PROBLEM DESCRIPTION:
Look through the data below for the line with "mkdir build_vs2019_win32", and transcribe it exactly together with each line after it up to and including the line with "- http://toro.d.dooo.jp/slplugin.html". Give nothing else.

RECORD EXTRACTS:
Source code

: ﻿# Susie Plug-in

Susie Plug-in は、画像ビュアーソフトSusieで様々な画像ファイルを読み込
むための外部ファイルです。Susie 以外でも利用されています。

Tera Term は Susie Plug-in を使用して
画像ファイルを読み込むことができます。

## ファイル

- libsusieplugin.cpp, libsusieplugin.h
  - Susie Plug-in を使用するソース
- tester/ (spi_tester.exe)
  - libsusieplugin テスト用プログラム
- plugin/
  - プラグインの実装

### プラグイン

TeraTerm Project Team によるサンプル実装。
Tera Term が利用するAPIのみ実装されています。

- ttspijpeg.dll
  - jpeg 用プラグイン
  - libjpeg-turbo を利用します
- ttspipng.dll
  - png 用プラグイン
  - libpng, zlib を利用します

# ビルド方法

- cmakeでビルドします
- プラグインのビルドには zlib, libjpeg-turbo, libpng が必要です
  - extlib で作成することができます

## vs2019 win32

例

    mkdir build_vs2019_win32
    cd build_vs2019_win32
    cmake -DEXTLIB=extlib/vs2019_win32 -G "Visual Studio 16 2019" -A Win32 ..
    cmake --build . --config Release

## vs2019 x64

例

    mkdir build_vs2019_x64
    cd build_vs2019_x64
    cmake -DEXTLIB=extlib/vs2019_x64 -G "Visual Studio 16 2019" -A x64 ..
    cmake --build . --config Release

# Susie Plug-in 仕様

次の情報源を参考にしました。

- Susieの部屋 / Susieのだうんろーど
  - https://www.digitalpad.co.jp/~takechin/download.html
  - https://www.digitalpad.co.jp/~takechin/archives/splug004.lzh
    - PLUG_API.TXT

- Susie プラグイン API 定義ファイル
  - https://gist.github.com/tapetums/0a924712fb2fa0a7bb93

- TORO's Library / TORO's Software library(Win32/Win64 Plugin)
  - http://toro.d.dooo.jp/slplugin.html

--

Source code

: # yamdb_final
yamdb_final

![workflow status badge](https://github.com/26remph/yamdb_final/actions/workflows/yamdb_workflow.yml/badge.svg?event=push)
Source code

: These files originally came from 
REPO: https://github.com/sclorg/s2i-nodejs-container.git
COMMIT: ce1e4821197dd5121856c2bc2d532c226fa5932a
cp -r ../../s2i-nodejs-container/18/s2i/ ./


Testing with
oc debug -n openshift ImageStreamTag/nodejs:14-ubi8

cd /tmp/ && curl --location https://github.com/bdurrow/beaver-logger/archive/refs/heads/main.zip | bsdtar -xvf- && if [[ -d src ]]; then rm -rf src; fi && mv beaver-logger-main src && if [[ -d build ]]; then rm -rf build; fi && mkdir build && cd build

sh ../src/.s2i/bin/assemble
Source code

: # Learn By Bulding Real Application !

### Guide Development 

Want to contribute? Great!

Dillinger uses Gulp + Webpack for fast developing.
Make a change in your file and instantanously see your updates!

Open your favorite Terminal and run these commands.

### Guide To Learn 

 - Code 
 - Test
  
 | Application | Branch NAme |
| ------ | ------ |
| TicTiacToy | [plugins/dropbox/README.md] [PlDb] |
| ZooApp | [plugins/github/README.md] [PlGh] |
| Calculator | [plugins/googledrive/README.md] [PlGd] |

THE COMPLETED TASK:
    mkdir build_vs2019_win32
    cd build_vs2019_win32
    cmake -DEXTLIB=extlib/vs2019_win32 -G "Visual Studio 16 2019" -A Win32 ..
    cmake --build . --config Release

## vs2019 x64

例

    mkdir build_vs2019_x64
    cd build_vs2019_x64
    cmake -DEXTLIB=extlib/vs2019_x64 -G "Visual Studio 16 2019" -A x64 ..
    cmake --build . --config Release

# Susie Plug-in 仕様

次の情報源を参考にしました。

- Susieの部屋 / Susieのだうんろーど
  - https://www.digitalpad.co.jp/~takechin/download.html
  - https://www.digitalpad.co.jp/~takechin/archives/splug004.lzh
    - PLUG_API.TXT

- Susie プラグイン API 定義ファイル
  - https://gist.github.com/tapetums/0a924712fb2fa0a7bb93

- TORO's Library / TORO's Software library(Win32/Win64 Plugin)
  - http://toro.d.dooo.jp/slplugin.html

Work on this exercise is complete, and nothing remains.